DATA RECORDS below:

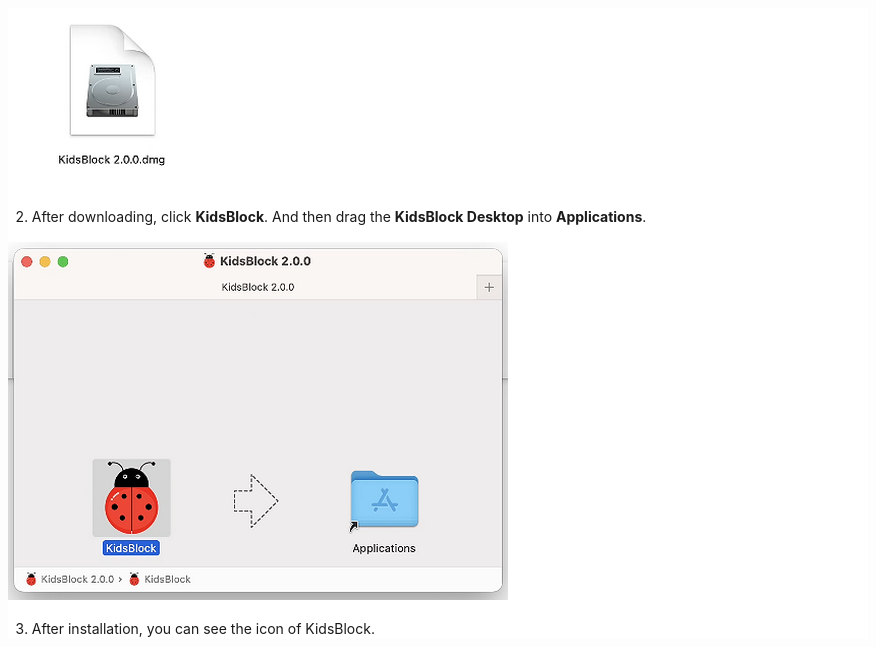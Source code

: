 ![img](img/an7.png)

2. After downloading, click **KidsBlock**. And then drag the **KidsBlock Desktop** into **Applications**.

![img](img/an8.png)

3. After installation, you can see the icon of KidsBlock.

End of DATA RECORDS.

* [PROMPT] Copy out the material exactly as it stands, though no picture should appear in the copy.

* [RESULT]
Source code

: ![img](img/an7.png)

2. After downloading, click **KidsBlock**. And then drag the **KidsBlock Desktop** into **Applications**.

![img](img/an8.png)

3. After installation, you can see the icon of KidsBlock.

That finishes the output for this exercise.